Day Three hundred and forty three - In every dream home a heartache

My house is a time machine. Well, sort of - while I can't travel backwards or forwards in time, sometimes there are moments in my house where I feel transported to the eighties. Especially in my kitchen, and doubly so in a winter's morning, with the sunlight dim and filtered through the window, as it hits the inside in just such a manner that there are moments when it's not me who's standing in that kitchen floor, but rather the six or seven year old version of me. While I'm sure that there have been many changes in my house throughout all these decades I've lived here, my house really hasn't changed that much. And the kitchen area might just be the area where there has been the least amount of change, other than some new kitchen appliances that have been purchased throughout the years. 
There's an area of the countertop that was reserved for Claudette, a guest that rented a room here when I was a kid, and who always fascinated me. I can barely remember her, but she was always so very nice to me. And she was the one and only person I've ever known who drank milk of the powdered variety - I tried it once when I was very young and found it very unappealing, and have not felt the urge to try it again in more than forty years. But I see ghosts of the large metal can in which it came, and that was usually resting by the corner where the countertop formed an L. 

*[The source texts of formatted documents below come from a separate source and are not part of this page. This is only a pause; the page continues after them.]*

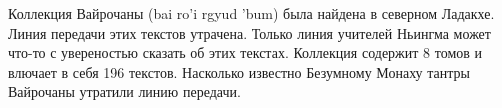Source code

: Коллекция Вайрочаны (bai ro'i rgyud 'bum) была найдена в северном Ладакхе. Линия передачи этих текстов утрачена. Только линия учителей Ньингма может что-то с увереностью сказать об этих текстах. Коллекция содержит 8 томов и влючает в себя 196 текстов. Насколько известно Безумному Монаху тантры Вайрочаны утратили линию передачи.

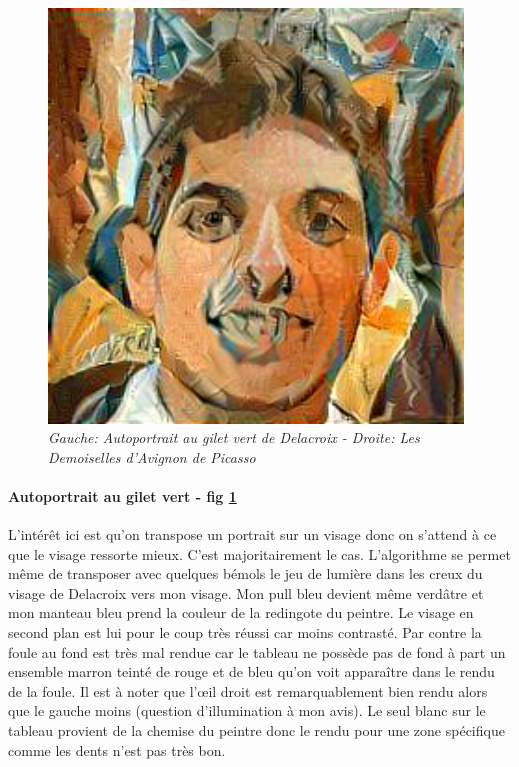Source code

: \documentclass{article}
\begin{document}
\begin{figure}[!htb]
\begin{minipage}{0.25\textwidth}
\end{minipage}%
\begin{minipage}{0.25\textwidth}
\centering
\includegraphics[width=0.98\textwidth]{../Images/transfer/tdf_demoiselles.jpg}
\end{minipage}
\caption{\textit{Gauche: Autoportrait au gilet vert de Delacroix - Droite: Les Demoiselles d'Avignon de Picasso}}
\label{fig:set_2}
\end{figure}

\paragraph*{Autoportrait au gilet vert - fig \ref{fig:set_2}} L'intérêt ici est qu'on transpose un portrait sur un visage donc on s'attend à ce que le visage ressorte mieux. C'est majoritairement le cas. L'algorithme se permet même de transposer avec quelques bémols le jeu de lumière dans les creux du visage de Delacroix vers mon visage. Mon pull bleu devient même verdâtre et mon manteau bleu prend la couleur de la redingote du peintre. Le visage en second plan est lui pour le coup très réussi car moins contrasté. Par contre la foule au fond est très mal rendue car le tableau ne possède pas de fond à part un ensemble marron teinté de rouge et de bleu qu'on voit apparaître dans le rendu de la foule. Il est à noter que l’œil droit est remarquablement bien rendu alors que le gauche moins (question d'illumination à mon avis). Le seul blanc sur le tableau provient de la chemise du peintre donc le rendu pour une zone spécifique comme les dents n'est pas très bon.
\end{document}
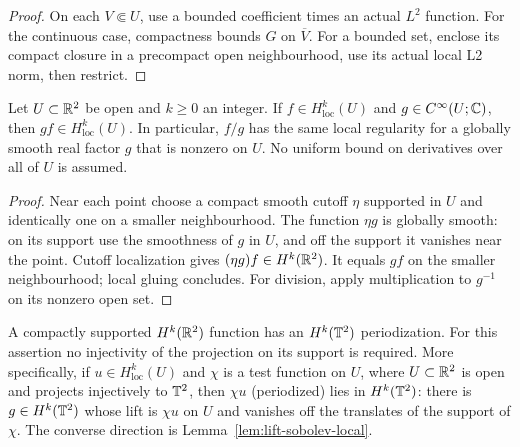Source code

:\begin{proof}
\leanok
On each $V\Subset U$, use a bounded coefficient times an actual $L^2$ function.
For the continuous case, compactness bounds $G$ on $\overline V$.
For a bounded set, enclose its compact closure in a precompact open
neighbourhood, use its actual local L2 norm, then restrict.
\end{proof}

\begin{lemma}
\label{lem:sobolev-local-multiplier}
\leanok
Let $U\subset\mathbb{R}^2$ be open and $k\ge0$ an integer.
If $f\in H^k_{\mathrm{loc}}(U)$ and $g\in C^\infty(U;\mathbb{C})$, then
$gf\in H^k_{\mathrm{loc}}(U)$.
In particular, $f/g$ has the same local regularity for a globally
smooth real factor $g$ that is nonzero on $U$.
No uniform bound on derivatives over all of $U$ is assumed.
\end{lemma}

\begin{proof}
\leanok
Near each point choose a compact smooth cutoff $\eta$ supported in $U$
and identically one on a smaller neighbourhood. The function $\eta g$
is globally smooth: on its support use the smoothness of $g$ in $U$,
and off the support it vanishes near the point.
Cutoff localization gives $(\eta g)f\in H^k(\mathbb{R}^2)$.
It equals $gf$ on the smaller neighbourhood; local gluing concludes.
For division, apply multiplication to $g^{-1}$ on its nonzero open set.
\end{proof}

\begin{lemma}[Localization]
\label{lem:local-to-global}
\leanok
A compactly supported $H^k(\mathbb{R}^2)$ function has an $H^k(\mathbb{T}^2)$ periodization.
For this assertion no injectivity of the projection on its support is required.
More specifically, if $u\in H^k_{\mathrm{loc}}(U)$ and $\chi$ is a test function on $U$, where $U\subset\mathbb{R}^2$ is
open and projects injectively to $\mathbb{T}^2$, then $\chi u$ (periodized) lies in $H^k(\mathbb{T}^2)$: there
is $g\in H^k(\mathbb{T}^2)$ whose lift is $\chi u$ on $U$ and vanishes off the translates of the
support of $\chi$. The converse direction is Lemma~\ref{lem:lift-sobolev-local}.
\end{lemma}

This story I'm not sure I wrote about here or not before, maybe I did, though I don't think so. But this powdered milk thing left me thinking for a long time afterwards that a lot of different things could come that way. And sometime before I entered my teens my brother got a chemistry set as a birthday present. It came loaded with test tubes, a couple of beakers, a dropper, a thermometer, and I want to say a Bunsen burner but I don't know for sure, as well as a bunch of chemicals and suchlike. And - God as my witness - I could have sworn that there was one sachet that said 'Powdered Electricity', and of course it made sense to me that such a thing existed - if there was powdered milk, then why not electricity? It all made perfect sense to me. Sometime during that time frame, and this would have been late eighties, my father's business had a stall in the local fair, and in an uncommon act of generosity on his part, he gave me some money, and told me to go to a nearby diner and buy myself some 'powdered electricity' - and boy, did my eyes light up at this! Above all, it validated my reasoning that everything and anything could come in the powdered variety. I took the money, ran to the diner, briefly talked to the owner and said I wanted as much 'powdered electricity' as my money could buy, handed him the money, and then left. I might have waited impatiently for, erm, powdered electricity to be produced by some arcane means, unknown to me. I was but a child, after all, an incredibly gullible child. Eventually, though, I had to come back to the stall where my family was, and naturally, I never spoke of what happened. In fact, it wouldn't even dawn on me until much, much later that a) maybe 'powdered electricity' never existed other than in my mind and that b) my dad had given me the money for me to either save up or go get something I wanted. What a doofus I was. And to be honest, I still am. I still am that gullible kid that so easily believed in anything and anyone. 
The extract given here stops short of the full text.